New Relic and Mona, a provider of a platform for monitoring the models used to provide artificial intelligence (AI), announced today they have formed an alliance to help bridge the divide between DevOps teams and data scientists.
Most data science teams today build models based on machine learning algorithms using operations platforms that enable them to manage the life cycle of those models, otherwise known as MLOps. Mona provides a set of monitoring tools that are employed to detect drift that can occur as some of the underlying assumptions that were made when building the model are discovered to be less accurate or when new data sources become available.
New Relic, meanwhile, provides an observability platform that is widely employed by DevOps teams to monitor and observe an IT environment. IT teams that have access to New Relic One can now also view dashboards provided by Mona that detect anomalies involving data integrity issues and model performance issues.

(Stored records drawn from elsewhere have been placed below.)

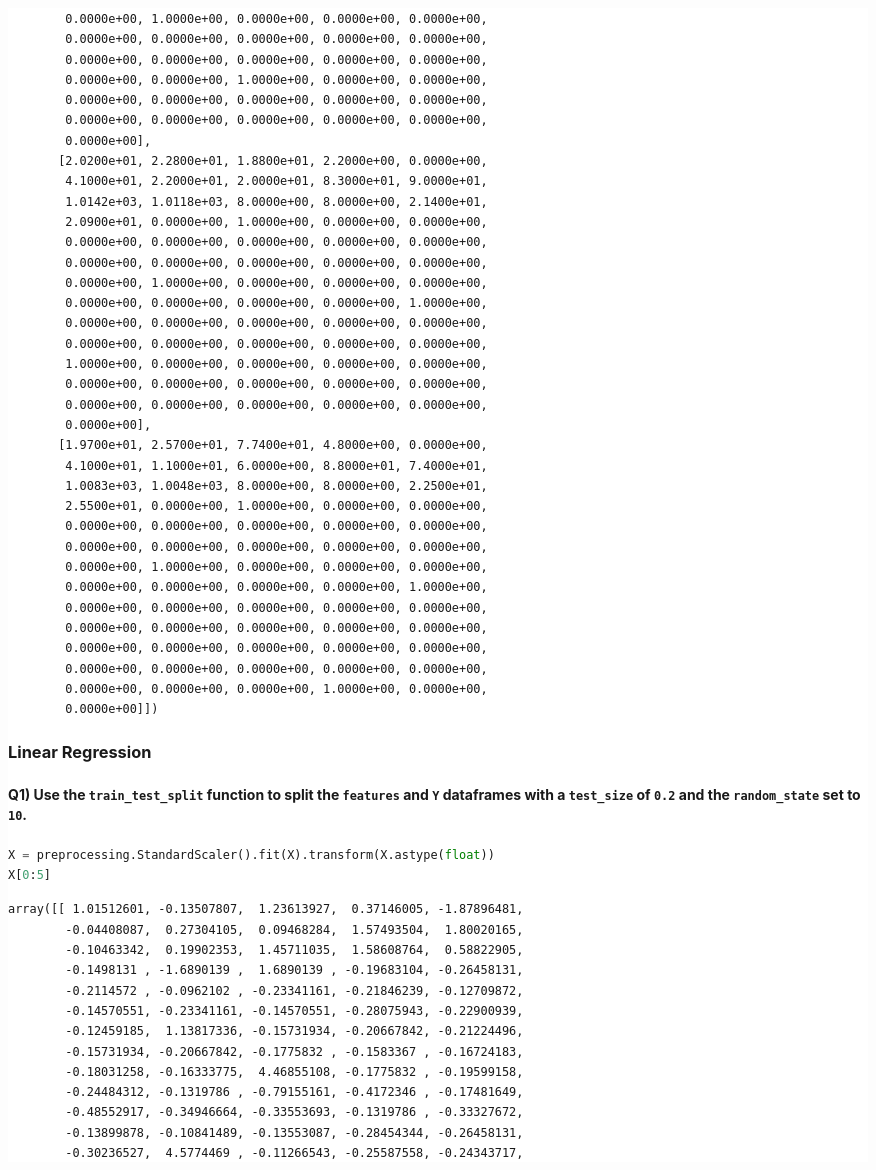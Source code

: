             0.0000e+00, 1.0000e+00, 0.0000e+00, 0.0000e+00, 0.0000e+00,
            0.0000e+00, 0.0000e+00, 0.0000e+00, 0.0000e+00, 0.0000e+00,
            0.0000e+00, 0.0000e+00, 0.0000e+00, 0.0000e+00, 0.0000e+00,
            0.0000e+00, 0.0000e+00, 1.0000e+00, 0.0000e+00, 0.0000e+00,
            0.0000e+00, 0.0000e+00, 0.0000e+00, 0.0000e+00, 0.0000e+00,
            0.0000e+00, 0.0000e+00, 0.0000e+00, 0.0000e+00, 0.0000e+00,
            0.0000e+00],
           [2.0200e+01, 2.2800e+01, 1.8800e+01, 2.2000e+00, 0.0000e+00,
            4.1000e+01, 2.2000e+01, 2.0000e+01, 8.3000e+01, 9.0000e+01,
            1.0142e+03, 1.0118e+03, 8.0000e+00, 8.0000e+00, 2.1400e+01,
            2.0900e+01, 0.0000e+00, 1.0000e+00, 0.0000e+00, 0.0000e+00,
            0.0000e+00, 0.0000e+00, 0.0000e+00, 0.0000e+00, 0.0000e+00,
            0.0000e+00, 0.0000e+00, 0.0000e+00, 0.0000e+00, 0.0000e+00,
            0.0000e+00, 1.0000e+00, 0.0000e+00, 0.0000e+00, 0.0000e+00,
            0.0000e+00, 0.0000e+00, 0.0000e+00, 0.0000e+00, 1.0000e+00,
            0.0000e+00, 0.0000e+00, 0.0000e+00, 0.0000e+00, 0.0000e+00,
            0.0000e+00, 0.0000e+00, 0.0000e+00, 0.0000e+00, 0.0000e+00,
            1.0000e+00, 0.0000e+00, 0.0000e+00, 0.0000e+00, 0.0000e+00,
            0.0000e+00, 0.0000e+00, 0.0000e+00, 0.0000e+00, 0.0000e+00,
            0.0000e+00, 0.0000e+00, 0.0000e+00, 0.0000e+00, 0.0000e+00,
            0.0000e+00],
           [1.9700e+01, 2.5700e+01, 7.7400e+01, 4.8000e+00, 0.0000e+00,
            4.1000e+01, 1.1000e+01, 6.0000e+00, 8.8000e+01, 7.4000e+01,
            1.0083e+03, 1.0048e+03, 8.0000e+00, 8.0000e+00, 2.2500e+01,
            2.5500e+01, 0.0000e+00, 1.0000e+00, 0.0000e+00, 0.0000e+00,
            0.0000e+00, 0.0000e+00, 0.0000e+00, 0.0000e+00, 0.0000e+00,
            0.0000e+00, 0.0000e+00, 0.0000e+00, 0.0000e+00, 0.0000e+00,
            0.0000e+00, 1.0000e+00, 0.0000e+00, 0.0000e+00, 0.0000e+00,
            0.0000e+00, 0.0000e+00, 0.0000e+00, 0.0000e+00, 1.0000e+00,
            0.0000e+00, 0.0000e+00, 0.0000e+00, 0.0000e+00, 0.0000e+00,
            0.0000e+00, 0.0000e+00, 0.0000e+00, 0.0000e+00, 0.0000e+00,
            0.0000e+00, 0.0000e+00, 0.0000e+00, 0.0000e+00, 0.0000e+00,
            0.0000e+00, 0.0000e+00, 0.0000e+00, 0.0000e+00, 0.0000e+00,
            0.0000e+00, 0.0000e+00, 0.0000e+00, 1.0000e+00, 0.0000e+00,
            0.0000e+00]])



### Linear Regression


#### Q1) Use the `train_test_split` function to split the `features` and `Y` dataframes with a `test_size` of `0.2` and the `random_state` set to `10`.



```python
X = preprocessing.StandardScaler().fit(X).transform(X.astype(float))
X[0:5]
```




    array([[ 1.01512601, -0.13507807,  1.23613927,  0.37146005, -1.87896481,
            -0.04408087,  0.27304105,  0.09468284,  1.57493504,  1.80020165,
            -0.10463342,  0.19902353,  1.45711035,  1.58608764,  0.58822905,
            -0.1498131 , -1.6890139 ,  1.6890139 , -0.19683104, -0.26458131,
            -0.2114572 , -0.0962102 , -0.23341161, -0.21846239, -0.12709872,
            -0.14570551, -0.23341161, -0.14570551, -0.28075943, -0.22900939,
            -0.12459185,  1.13817336, -0.15731934, -0.20667842, -0.21224496,
            -0.15731934, -0.20667842, -0.1775832 , -0.1583367 , -0.16724183,
            -0.18031258, -0.16333775,  4.46855108, -0.1775832 , -0.19599158,
            -0.24484312, -0.1319786 , -0.79155161, -0.4172346 , -0.17481649,
            -0.48552917, -0.34946664, -0.33553693, -0.1319786 , -0.33327672,
            -0.13899878, -0.10841489, -0.13553087, -0.28454344, -0.26458131,
            -0.30236527,  4.5774469 , -0.11266543, -0.25587558, -0.24343717,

The integration also enables users to create custom Mona alerts that are shared via the New Relic Alerts and Applied Intelligence service. That capability reduced the volume of alerts generated by correlating anomaly detection to specific IT events.
Yotam Oren, CEO of Mona, said that level of integration provides a bridge between DevOps and data science teams that typically have widely divergent cultures.
Incorporating AI models within applications is the next major DevOps challenge. There is almost no application being built today that won’t incorporate some level of AI. The challenge is AI models are built by data scientists that employ a wide range of machine learning operations (MLOps) platforms to construct those models. The pace at which those AI models are developed, deployed and updated varies widely. However, all organizations will eventually need to confront the problem of how to insert AI models within applications both before and after they are deployed in a production environment.
There are two schools of thought about how best to achieve that goal. The first is to assume an AI model is just another type of software artifact that can be managed as part of an existing DevOps process. In that context, there may be no need for a separate MLOps platform. Conversely, proponents of MLOps contend AI models are built using pipelines created by data engineering teams working in collaboration with data scientists. Developers only become part of the process when an AI model needs to be inserted into an application environment. AI models may ultimately need to be incorporated within an application, but the proponents of MLOps platforms maintain building models requires a unique platform to manage a software artifact that is built by training algorithms.
It’s only a matter of time before compliance issues force some form of convergence between DevOps and MLOps teams, noted Oren. The longer it takes to address both the cultural and technical issues that are required to meld DevOps and data science teams, the more challenging it will become as both teams are set in their respective ways.